Something happened along the way that he couldn’t shake. He would watch his ball hook at the desired pivot point on the lane and roll into the pins with the velocity of a go-kart crash. He would watch the real kids on either side, the young bowlers who work with heavier balls and whip the thing two-handed in order to increase torque and velocity. It was like, Weber said, “an atomic bomb” going off. Pins were splattering everywhere like soup from an uncapped blender.
That kind of bowling wasn’t fun anymore. At least not like this. He was spending more of his time being frustrated about the pins. About how they didn’t seem to care who he was anymore.
“When I’m outside the bowling center, I don’t have to think about that,” Weber said. “It’s like, hey, what am I going to have for dinner? Where am I going to play golf?”
He says the senior tour is a comfortable place. He bowls with his friends. He still rolls in a local league with his buddy in the neighborhood. Weber was alive back when the balls could only be made of rubber or plastic. He says “What we do now, when you can miss two arrows to the right and still strike, that’s not bowling. It’s fun, but they need to make the lanes a little tougher. Make spares come back into play.”
His brother, John, who is the regional and senior tour director of the PBA, says Pete’s retirement was surreal and emotional for a time; a moment that forced them to “look at a part of our lives passing away.” He’s not the only one. Bowlers who competed with him for a long time noted that Weber’s bowling mortality reminded them of their own. If Pete can’t do this forever, who can?

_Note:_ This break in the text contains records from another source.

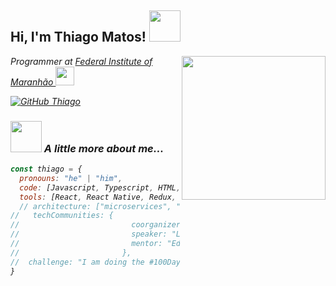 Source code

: <h2> Hi, I'm Thiago Matos! <img src="https://media.giphy.com/media/xFkgeu7dhfgqqxJqmj/giphy.gif" width="50"></h2>
<img align='right' src="https://media.giphy.com/media/v1.Y2lkPTc5MGI3NjExNDk1MDAzMGU2YzRjYzBjYzQ3Y2RiYTAxNjRlOGFlN2RmNThjZTVkMCZlcD12MV9pbnRlcm5hbF9naWZzX2dpZklkJmN0PWc/vzO0Vc8b2VBLi/giphy.gif" width="230">
<p><em>Programmer at <a href="https://portal.ifma.edu.br/inicio/">Federal Institute of Maranhão </a><img src="https://media.giphy.com/media/fYSnHlufseco8Fh93Z/giphy.gif" width="30"></br>


<!-- Developer Consultant at <a href="https://www.thoughtworks.com">ThoughtWorks</a><img src="https://media.giphy.com/media/WUlplcMpOCEmTGBtBW/giphy.gif" width="30"> 
</em> -->

</p>

<!-- [![Twitter: ThaiiBraga](https://img.shields.io/twitter/follow/ThaiiBraga?style=social)](https://twitter.com/ThaiiBraga)
[![Linkedin: thaianebraga](https://img.shields.io/badge/-thaianebraga-blue?style=flat-square&logo=Linkedin&logoColor=white&link=https://www.linkedin.com/in/thaianebraga/)](https://www.linkedin.com/in/thaianebraga/) -->
[![GitHub Thiago](https://img.shields.io/github/followers/ThiagoM42?label=follow&style=social)](https://github.com/ThiagoM42)


### <img src="https://media.giphy.com/media/VgCDAzcKvsR6OM0uWg/giphy.gif" width="50"> A little more about me...  

```javascript
const thiago = {
  pronouns: "he" | "him",
  code: [Javascript, Typescript, HTML, CSS, Python, PHP],
  tools: [React, React Native, Redux, Node, Storybook, Styled-Components, Chackra, ],
  // architecture: ["microservices", "event-driven", "design system pattern"],
//   techCommunities: {
//                         coorganizer: "AfroPython",
//                         speaker: "Latinity",
//                         mentor: "EducaTRANSforma"
//                       },
//  challenge: "I am doing the #100DaysOfCode challenge focused on react and typescript"
}
```
<!-- 
<img src="https://media.giphy.com/media/LnQjpWaON8nhr21vNW/giphy.gif" width="60"> <em><b>I love connecting with different people</b> so if you want to say <b>hi, I'll be happy to meet you more!</b> :)</em>

--- -->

“I think he’s at peace now,” John says. “I do. He’s mellowed out a bit. He’s at peace with himself.”
As for what else life has to offer, Weber says he’s not sure. For now, it’s an enjoyable loop of bowling, golfing and dining in no particular order.
“As far as picking up anything? I really don’t know,” he says. “When I go out on the senior tour, I’m not going to get frustrated when I go out there, when I was bowling with the kids. I was hitting the pocket as much as they did but my ball wasn’t striking the way theirs did. I’ll have more success. I’ll be able to strike and hit and win again.”
But there are also the grandkids, the oldest of which is 11. Weber says he “loves being a grandpa, and if any other parent don’t say this they’re lying. If they don’t treat their grandkids 10 times better than they treated their own kids, they’re lying. I treat my grandkids 10 times better than I treated my own kids.”
He laughs, and talks about their outings together. Putt-putt golf, trips to the batting cages and games of wiffle ball and kickball in the backyard. One of his kids has a pool and he’ll head over, jumping in and throwing the little ones around.
If nothing else, it seems like the perfect place to land for a kid that refused to grow old.